By Marilyn Moore
"I am Ana. I was the wife of Jesus of Nazareth. I am a voice." These are the closing sentences of Sue Mond Kidd's recent novel, The Book of Longings. You may have stopped for a moment at Ana's identification of herself as the wife of Jesus of Nazareth, as that's a picture that most of us don't have. That's what novelists get to do. But the book is much more about Ana as a young woman, and then a maturing woman who persists in developing her voice, and who resists all societal and governmental and religious efforts to quiet her voice. At the end, she asserts that she is a voice.
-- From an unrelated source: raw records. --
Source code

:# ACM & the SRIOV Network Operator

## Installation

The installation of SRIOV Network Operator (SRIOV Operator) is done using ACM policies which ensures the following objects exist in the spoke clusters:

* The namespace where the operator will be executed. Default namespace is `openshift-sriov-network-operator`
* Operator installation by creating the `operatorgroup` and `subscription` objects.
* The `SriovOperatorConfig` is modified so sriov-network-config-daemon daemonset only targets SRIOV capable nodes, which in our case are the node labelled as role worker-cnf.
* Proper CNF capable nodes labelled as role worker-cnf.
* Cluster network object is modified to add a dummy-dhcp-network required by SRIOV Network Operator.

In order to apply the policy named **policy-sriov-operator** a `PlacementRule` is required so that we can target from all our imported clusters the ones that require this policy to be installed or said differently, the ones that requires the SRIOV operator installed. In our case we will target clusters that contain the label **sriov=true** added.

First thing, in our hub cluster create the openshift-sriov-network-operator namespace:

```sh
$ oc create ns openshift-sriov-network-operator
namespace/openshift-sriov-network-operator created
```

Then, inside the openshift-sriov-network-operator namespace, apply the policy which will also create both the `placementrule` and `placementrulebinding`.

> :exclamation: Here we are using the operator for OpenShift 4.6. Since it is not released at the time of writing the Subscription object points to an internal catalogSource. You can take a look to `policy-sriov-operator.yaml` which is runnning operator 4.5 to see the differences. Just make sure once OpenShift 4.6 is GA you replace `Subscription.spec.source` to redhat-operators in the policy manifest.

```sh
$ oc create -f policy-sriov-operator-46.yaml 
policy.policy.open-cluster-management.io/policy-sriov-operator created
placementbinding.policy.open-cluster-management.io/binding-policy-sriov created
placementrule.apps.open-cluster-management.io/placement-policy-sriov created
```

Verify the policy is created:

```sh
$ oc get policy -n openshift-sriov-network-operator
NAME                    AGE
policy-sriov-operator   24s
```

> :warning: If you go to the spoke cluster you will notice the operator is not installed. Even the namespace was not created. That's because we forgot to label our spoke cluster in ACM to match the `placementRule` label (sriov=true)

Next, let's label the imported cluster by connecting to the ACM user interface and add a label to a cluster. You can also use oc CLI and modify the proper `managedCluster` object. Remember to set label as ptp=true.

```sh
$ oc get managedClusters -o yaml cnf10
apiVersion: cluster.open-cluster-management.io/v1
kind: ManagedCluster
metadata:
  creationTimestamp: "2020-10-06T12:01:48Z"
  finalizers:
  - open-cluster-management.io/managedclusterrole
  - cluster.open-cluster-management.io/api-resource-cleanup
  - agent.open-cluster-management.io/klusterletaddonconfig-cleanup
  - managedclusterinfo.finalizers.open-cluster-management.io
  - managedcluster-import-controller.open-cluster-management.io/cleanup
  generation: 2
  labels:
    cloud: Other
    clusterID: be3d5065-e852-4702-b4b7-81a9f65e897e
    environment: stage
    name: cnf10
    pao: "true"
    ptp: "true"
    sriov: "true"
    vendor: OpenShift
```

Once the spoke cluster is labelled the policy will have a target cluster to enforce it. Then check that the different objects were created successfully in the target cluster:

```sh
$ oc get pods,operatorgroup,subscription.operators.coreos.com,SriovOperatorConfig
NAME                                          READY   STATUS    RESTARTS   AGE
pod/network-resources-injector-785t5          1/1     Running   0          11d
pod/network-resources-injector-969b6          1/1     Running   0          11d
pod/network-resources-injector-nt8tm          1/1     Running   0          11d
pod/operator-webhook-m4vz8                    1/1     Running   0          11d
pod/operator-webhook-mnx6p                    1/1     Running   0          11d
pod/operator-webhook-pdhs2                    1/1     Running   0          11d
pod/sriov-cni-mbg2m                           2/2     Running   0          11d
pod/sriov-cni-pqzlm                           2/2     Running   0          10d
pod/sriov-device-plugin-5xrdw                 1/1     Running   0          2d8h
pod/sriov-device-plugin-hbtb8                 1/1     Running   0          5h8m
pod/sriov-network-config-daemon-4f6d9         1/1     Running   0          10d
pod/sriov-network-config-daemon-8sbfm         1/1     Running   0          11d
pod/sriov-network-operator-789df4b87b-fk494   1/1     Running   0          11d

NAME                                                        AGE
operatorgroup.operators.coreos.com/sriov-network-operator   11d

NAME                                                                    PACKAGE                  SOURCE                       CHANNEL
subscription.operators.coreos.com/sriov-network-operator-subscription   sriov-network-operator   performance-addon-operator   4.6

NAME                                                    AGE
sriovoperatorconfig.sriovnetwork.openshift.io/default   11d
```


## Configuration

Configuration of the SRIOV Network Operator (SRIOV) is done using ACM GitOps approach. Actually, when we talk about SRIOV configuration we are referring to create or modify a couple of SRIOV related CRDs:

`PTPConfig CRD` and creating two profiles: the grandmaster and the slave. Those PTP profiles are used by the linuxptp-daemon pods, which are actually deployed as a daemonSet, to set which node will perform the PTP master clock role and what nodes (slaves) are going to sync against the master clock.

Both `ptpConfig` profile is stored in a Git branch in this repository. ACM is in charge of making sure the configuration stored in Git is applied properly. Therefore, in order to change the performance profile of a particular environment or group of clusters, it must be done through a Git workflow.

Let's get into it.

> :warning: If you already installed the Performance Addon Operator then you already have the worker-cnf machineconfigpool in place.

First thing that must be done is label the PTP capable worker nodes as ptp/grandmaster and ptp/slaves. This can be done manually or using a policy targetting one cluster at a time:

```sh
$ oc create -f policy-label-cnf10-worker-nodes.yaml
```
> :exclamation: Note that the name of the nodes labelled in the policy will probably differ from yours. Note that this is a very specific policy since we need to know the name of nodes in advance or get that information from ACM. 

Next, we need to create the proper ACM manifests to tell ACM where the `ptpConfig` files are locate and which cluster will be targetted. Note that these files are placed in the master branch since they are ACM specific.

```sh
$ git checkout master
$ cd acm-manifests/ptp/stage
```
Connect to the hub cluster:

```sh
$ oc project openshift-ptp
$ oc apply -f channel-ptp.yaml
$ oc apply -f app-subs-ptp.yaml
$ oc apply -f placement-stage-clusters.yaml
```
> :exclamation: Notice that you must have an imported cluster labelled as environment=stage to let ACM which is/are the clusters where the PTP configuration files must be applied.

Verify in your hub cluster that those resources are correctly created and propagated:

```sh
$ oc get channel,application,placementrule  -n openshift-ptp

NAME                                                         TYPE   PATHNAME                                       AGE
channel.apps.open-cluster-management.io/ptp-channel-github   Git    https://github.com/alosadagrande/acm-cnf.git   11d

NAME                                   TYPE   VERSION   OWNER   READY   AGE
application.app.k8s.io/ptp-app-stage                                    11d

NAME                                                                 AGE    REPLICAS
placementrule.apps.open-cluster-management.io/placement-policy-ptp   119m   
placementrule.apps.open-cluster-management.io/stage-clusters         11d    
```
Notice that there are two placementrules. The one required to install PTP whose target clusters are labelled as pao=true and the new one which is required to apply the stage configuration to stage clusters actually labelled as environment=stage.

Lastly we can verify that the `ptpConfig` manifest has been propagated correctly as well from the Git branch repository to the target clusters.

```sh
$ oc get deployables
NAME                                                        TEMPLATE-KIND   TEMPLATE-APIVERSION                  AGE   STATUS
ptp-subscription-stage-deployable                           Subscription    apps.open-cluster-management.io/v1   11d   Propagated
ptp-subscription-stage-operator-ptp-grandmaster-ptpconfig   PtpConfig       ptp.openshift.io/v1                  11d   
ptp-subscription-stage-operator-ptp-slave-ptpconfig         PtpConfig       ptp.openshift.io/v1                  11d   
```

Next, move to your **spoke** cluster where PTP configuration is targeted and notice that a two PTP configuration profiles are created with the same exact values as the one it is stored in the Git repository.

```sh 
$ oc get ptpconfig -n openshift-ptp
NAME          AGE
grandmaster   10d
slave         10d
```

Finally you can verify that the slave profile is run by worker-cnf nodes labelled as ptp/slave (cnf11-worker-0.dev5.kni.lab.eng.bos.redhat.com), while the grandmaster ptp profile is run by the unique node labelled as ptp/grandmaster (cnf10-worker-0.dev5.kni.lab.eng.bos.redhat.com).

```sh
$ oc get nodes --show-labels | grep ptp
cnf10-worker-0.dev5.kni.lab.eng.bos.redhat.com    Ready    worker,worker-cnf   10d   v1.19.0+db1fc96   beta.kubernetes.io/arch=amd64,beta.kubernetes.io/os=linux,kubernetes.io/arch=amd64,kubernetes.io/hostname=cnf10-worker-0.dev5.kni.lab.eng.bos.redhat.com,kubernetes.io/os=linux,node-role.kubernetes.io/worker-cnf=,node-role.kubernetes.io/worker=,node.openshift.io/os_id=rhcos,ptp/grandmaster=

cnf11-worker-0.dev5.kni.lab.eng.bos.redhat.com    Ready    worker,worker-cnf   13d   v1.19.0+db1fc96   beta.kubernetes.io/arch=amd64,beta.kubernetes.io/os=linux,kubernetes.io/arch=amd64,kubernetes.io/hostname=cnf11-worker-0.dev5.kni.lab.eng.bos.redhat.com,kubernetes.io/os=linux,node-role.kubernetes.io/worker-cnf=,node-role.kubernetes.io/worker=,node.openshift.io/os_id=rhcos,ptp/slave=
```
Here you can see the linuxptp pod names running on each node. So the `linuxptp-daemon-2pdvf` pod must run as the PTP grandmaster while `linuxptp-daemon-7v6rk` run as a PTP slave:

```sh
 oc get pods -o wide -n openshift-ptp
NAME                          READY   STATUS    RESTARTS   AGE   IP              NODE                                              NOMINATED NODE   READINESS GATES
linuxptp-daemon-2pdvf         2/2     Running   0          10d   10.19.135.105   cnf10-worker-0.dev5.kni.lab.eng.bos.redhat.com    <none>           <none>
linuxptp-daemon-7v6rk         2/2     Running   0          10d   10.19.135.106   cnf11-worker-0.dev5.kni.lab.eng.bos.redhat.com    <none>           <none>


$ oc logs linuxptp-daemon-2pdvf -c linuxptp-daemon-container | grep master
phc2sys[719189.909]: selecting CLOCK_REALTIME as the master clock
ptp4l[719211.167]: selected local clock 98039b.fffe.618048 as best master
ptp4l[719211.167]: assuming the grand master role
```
That's a powerful statement for a woman of any age or station in life to have made in the Greek and Roman and Egyptian empires some 2000 years ago...and frankly, it's a powerful statement for women to make today. I've been thinking a lot about voice, finding ones' voice, speaking once's voice, in the past several months, and especially this first month of 2021. I read Ana's story as my first book of this year, and her story and those words have lived with me since then.
It's one of those things that once lodged in my brain just jumps out at me everywhere. Subsequent books in January were about voice - or at least, that's the lens through which I read them. One Person No Vote by Carol Anderson is about voter suppression, the very real action of denying citizens' voices in this country's governance. Anxious People by Fredrik Backman is a story of many layers and complications....I read it as the bank robber's search for voice, and the banker's search for voice, and the psychologist and the widow and the police officer, and, well, you get it. The Home Place by Drew Lanham is the narrative of an African American naturalist and birder, uncommon roles for African Americans, and his efforts to find and speak his voice, bringing together race and identity in the outdoors. And That's the Way It Always Is, by Laurie Frankel....the story of Claude, who becomes Poppy, finding his voice and becoming her voice, while yet a child. For courage when speaking my voice, I'm reminded of this advice from Ruth Bader Ginsberg, "Speak your mind, even if your voice shakes." I think all the characters in the books that I've cited experienced shaking voices, but they spoke, anyway. And in so doing, they claimed their voice, and their story.
The whole nation, and much of the world, heard the voice of Amanda Gorman, speaking truth and power on Inauguration Day in "The Hill We Climb." Those wonderful closing lines, "For there is always light...If only we are brave enough to be it." That is voice, found and spoken. As we heard her words, then learned more about her, we knew of her persistence in finding her voice and speaking her voice...and the world is richer for it. I remembered the story of Maya Angelou, finding her voice after silencing herself at an early age in the aftermath of trauma. I think of others who may have also silenced themselves, or who were silenced by the times or circumstances in which they lived, and who were never able to speak their own voice.
I frequently hear leaders and writers talk about speaking for those who have no voice. I have said that, when speaking for care and support for young children or for education for immigrant and refugee students, for food and shelter for those who are hungry and homeless. My intention was noble, I believe, trying to use a platform or a microphone or a situation to advocate for persons who are often not heard. Perhaps more noble, however, would be to work for changes in systems so that all voices are heard directly, so no one has to depend on others to speak for them, so that all, like Ana, may say with confidence and conviction, "I am a voice."